IV. Imagination When Alone and with People
A question I had years ago, which I recognize in Magritte, was: how much to be alone and how much to be with people? My solution then was to have some time when I was part of the crowd, lively, social, funny and having a great time: then, at a certain point I wanted to be alone, having my own grim thoughts, using my imagination to feel unappreciated, misunderstood. At these times, the appearance of other people was an unwelcome, even hostile invasion. In an Aesthetic Realism lesson, Mr. Siegel asked me: “When you are alone, do you like your thoughts about other people? Are they kind? Are you dismissing people?” And he asked me: “When you paint, does it make you kinder to people, or less kind?” I said, “Definitely kinder.”
I wish Magritte could have learned what I did. Patrick Waldberg describes how Magritte was troubled by the difference in the way he felt alone and then with people. He writes:
In daily life he is prey to perpetual ambivalences. On one hand he hates being alone. Yet to have to get out of the house, pay a visit, see people, these are painful prospects for him; nevertheless, out he goes, there’s no holding him back. Contact with fellow men is precious to him, and also unbearable. He is eager to communicate, receptive, hospitable; but it’s not long ere one detects a shadow of disappointment creep over him, sometimes even the beginning of impatience.
Aesthetic Realism teaches that the only way to be alone and be able to trust one’s thoughts is to like the way you think about other people. It is the artist’s purpose, and it should be our purpose all the time.
Here are two paintings in which the artist shows how much he wanted the outside world to intrude, even invade his private world. In Month of the Grape Harvest, we are inside a bare room, confronted by a crowd of almost identical looking men, peering in from the outside. They have something of the anonymous quality of a Greek chorus, they are the People; if we try to shut them out, they come to windows to confront us.

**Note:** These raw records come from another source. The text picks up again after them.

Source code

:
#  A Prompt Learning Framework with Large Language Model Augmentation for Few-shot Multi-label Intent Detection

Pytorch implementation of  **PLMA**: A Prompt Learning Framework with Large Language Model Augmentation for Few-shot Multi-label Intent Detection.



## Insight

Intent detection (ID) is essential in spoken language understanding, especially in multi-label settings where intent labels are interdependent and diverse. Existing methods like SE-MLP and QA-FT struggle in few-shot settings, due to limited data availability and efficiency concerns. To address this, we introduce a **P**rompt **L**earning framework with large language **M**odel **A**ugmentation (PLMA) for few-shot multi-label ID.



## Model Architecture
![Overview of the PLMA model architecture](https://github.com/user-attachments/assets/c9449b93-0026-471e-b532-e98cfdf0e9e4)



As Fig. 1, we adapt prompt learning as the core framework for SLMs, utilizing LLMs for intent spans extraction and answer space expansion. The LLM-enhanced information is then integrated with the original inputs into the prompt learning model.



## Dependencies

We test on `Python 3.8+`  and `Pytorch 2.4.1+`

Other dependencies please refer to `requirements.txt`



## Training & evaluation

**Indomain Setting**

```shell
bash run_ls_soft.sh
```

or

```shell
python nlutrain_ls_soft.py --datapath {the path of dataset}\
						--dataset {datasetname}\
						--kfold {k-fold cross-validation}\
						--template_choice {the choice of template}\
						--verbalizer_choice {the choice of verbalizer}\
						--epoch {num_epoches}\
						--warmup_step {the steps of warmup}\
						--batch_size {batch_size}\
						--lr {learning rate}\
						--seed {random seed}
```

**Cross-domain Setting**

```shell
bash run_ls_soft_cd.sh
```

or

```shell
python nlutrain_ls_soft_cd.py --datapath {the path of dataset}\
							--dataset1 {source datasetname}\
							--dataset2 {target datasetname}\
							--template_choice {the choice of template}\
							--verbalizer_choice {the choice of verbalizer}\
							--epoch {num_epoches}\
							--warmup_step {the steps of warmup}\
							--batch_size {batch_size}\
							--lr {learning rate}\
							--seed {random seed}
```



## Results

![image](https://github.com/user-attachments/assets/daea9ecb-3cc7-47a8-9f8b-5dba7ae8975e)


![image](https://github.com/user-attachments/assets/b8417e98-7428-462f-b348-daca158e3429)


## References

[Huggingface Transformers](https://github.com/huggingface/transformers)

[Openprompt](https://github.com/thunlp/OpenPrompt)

Time Transfixed is probably one of the most popular of Magritte’s paintings. It is about excitement and peace, wanting things unpredictable and noisy on one hand, quiet, predictable and neat on the other.
This scene puts together the shocking and the precise. The forms are crisp, the room tidy, the colors are quiet and bland, yet they have a strange intensity. The humdrum becomes wonderful. Just look at that small locomotive. It disturbs the fireplace, often the center of comfort in a home—and enters our consciousness much the way the eye in the ham steak did. The propriety of this room is at once composed and disquieting, frozen and in motion. The circle in the nose of the locomotive is like that of the clock above. The geometric forms of the noisy intruder from the outside world are related to the rectangles and circles of the room. This room shakes us up and composes us at once, and I’ve learned from Aesthetic Realism, that is the purpose of art itself. This is the feeling, too, I’m so grateful to have experienced in Aesthetic Realism lessons with Eli Siegel.
In “Is Beauty the Making One of Opposites?” Mr. Siegel asks about Heaviness and Lightness:
Is there is all art, …the presence of what makes for lightness, release….Is there the presence, too, of what makes for stability, solidity, seriousness?—is the state of mind making for art both heavier and lighter than that which is customary?
Every person has the question of being serious, being meditative and also being light, feeling unburdened. Magritte was a particularly rich mingling of profundity and high jinks. In the following he is decidedly philosophic; at the same moment, he is comic as he describes his intention as artist:
The creation of new objects; the transformation of known objects, for certain objects a change of substance, a wooden sky, for instance….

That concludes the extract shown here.